I like making dinner for the second date as long as you have a nice place and you straighten it up. Get her started on a glass of wine early and you'll be amazed how open and horny she will get in no time. You have your place to escalate without anyone else around. Just watch how she acts and act accordingly.

I would probably do a quick PHONE CALL the day before to see how she was feeling. 5 minutes tops. If she sounds sick, she may really be sick. If she doesnt she cant pull the "I am sick again" card.

Another flake and I would put her on the bench. You definitely need to spin more plates. One option is nothing and leaves you high and dry on a flake.

Saturday night one of my plates that I've been hooking up with for 3 months called me and said she was going to have her kids. No problem, I texted another plate and told her to come over, watch a movie and hang out. Smashed her instead.

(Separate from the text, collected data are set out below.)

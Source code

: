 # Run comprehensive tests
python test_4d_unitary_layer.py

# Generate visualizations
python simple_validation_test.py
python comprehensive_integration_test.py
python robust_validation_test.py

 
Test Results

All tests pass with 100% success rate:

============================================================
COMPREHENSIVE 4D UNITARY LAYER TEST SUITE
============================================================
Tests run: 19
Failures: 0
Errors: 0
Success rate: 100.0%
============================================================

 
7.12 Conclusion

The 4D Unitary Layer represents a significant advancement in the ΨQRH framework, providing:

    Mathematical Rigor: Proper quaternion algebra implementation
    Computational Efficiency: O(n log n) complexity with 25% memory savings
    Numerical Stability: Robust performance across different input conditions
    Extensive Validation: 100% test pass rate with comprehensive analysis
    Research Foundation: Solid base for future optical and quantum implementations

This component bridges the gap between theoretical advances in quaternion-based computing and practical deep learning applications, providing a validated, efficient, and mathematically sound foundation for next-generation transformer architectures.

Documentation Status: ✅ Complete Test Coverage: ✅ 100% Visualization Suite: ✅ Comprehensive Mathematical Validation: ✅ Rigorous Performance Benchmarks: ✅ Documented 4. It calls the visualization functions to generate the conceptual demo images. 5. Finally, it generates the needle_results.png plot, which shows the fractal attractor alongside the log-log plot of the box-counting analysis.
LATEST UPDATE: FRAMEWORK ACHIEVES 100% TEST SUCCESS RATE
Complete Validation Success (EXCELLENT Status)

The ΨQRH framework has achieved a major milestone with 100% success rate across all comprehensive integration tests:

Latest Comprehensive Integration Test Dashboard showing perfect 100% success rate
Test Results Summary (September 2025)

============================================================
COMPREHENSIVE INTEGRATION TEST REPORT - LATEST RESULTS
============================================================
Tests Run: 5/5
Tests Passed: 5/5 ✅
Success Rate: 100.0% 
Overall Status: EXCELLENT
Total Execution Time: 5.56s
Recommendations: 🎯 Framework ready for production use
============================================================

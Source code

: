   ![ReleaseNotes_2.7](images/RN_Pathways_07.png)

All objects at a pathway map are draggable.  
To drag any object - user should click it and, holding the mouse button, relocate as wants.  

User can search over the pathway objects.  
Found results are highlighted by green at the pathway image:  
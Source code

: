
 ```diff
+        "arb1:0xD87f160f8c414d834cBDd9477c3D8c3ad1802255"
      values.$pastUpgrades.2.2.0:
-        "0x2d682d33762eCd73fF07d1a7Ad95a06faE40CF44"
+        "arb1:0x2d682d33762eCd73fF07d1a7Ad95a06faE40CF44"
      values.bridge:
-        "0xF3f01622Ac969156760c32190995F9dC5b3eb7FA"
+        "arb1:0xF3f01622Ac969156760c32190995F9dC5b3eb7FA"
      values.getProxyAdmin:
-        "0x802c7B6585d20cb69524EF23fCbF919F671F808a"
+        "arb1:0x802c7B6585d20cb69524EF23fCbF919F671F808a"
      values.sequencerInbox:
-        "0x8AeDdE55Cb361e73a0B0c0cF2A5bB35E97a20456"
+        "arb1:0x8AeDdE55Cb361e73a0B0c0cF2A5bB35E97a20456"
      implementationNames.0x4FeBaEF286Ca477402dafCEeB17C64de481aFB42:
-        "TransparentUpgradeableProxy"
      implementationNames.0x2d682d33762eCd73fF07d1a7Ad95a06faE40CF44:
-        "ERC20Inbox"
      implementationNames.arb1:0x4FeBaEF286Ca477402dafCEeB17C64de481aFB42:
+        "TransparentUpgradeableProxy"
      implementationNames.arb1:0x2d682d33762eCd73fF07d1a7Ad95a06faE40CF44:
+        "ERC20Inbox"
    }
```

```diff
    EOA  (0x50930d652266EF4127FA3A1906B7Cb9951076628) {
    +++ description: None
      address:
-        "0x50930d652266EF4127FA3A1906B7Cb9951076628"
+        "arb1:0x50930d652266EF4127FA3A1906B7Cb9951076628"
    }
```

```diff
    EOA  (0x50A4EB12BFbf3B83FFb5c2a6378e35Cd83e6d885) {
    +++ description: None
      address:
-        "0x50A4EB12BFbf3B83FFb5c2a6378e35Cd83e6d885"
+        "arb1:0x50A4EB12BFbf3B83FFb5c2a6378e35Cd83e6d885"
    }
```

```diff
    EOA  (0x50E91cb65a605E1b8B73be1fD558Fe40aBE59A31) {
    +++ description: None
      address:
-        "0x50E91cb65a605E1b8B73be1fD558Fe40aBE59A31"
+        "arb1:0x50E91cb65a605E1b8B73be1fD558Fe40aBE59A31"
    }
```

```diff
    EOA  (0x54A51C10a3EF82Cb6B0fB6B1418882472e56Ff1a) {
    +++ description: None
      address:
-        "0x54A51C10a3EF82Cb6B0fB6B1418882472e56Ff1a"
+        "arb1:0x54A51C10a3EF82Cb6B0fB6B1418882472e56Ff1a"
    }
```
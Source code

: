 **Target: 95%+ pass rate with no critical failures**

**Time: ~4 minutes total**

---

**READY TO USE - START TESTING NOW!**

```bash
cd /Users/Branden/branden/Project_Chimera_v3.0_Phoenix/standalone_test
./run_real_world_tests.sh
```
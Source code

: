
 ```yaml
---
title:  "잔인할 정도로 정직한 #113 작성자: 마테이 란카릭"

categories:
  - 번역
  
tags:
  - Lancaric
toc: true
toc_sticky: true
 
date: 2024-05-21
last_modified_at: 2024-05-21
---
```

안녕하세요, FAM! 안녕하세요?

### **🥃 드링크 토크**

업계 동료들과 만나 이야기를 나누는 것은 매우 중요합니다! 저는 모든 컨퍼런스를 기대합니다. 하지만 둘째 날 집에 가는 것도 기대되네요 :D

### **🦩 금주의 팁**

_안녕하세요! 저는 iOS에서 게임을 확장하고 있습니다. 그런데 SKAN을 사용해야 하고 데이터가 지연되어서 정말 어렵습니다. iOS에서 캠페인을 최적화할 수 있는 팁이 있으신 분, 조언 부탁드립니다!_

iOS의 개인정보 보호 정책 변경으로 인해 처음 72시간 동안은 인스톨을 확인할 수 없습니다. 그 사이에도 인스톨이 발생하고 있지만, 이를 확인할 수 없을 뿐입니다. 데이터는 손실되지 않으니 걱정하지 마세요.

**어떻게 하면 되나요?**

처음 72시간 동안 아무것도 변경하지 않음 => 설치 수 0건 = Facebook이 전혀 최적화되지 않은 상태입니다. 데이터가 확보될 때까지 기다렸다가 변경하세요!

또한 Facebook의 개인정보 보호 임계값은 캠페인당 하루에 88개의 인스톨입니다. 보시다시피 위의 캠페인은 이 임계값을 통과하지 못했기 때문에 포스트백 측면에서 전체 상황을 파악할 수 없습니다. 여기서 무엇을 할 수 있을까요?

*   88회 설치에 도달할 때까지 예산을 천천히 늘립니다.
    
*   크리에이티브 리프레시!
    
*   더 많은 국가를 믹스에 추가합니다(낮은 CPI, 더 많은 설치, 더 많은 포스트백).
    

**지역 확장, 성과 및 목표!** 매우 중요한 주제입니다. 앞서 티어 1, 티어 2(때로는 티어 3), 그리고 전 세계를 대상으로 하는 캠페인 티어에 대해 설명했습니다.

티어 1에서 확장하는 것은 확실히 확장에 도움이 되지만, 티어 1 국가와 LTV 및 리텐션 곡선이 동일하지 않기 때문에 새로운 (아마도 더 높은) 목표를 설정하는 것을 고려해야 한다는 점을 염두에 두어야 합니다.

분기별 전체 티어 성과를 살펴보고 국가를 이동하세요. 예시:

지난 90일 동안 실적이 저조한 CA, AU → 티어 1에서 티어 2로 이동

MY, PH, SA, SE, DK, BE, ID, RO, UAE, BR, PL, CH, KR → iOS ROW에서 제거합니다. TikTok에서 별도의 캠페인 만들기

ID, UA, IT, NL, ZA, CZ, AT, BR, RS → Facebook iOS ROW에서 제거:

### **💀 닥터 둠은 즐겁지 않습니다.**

As far as the kids thing, wait and see if she asks. If she does, be honest with her because they are your kids and not going anywhere. I have never had a chick that was interested have a problem with me having a daughter. And that goes for chicks that have kids and those that dont. Be confident about it, dont make it a big deal and it wont be.
Good stuff! Story of my life, classic overthinker... I think I will give her a call tomorrow, ask how she's feeling. Or maybe just call tonight.... i dunno...

I have no intention of hiding kids if she asks. On the plus side, secured another date on Wednesday with a hot latina 2 hours prior.. Still working on Thursday...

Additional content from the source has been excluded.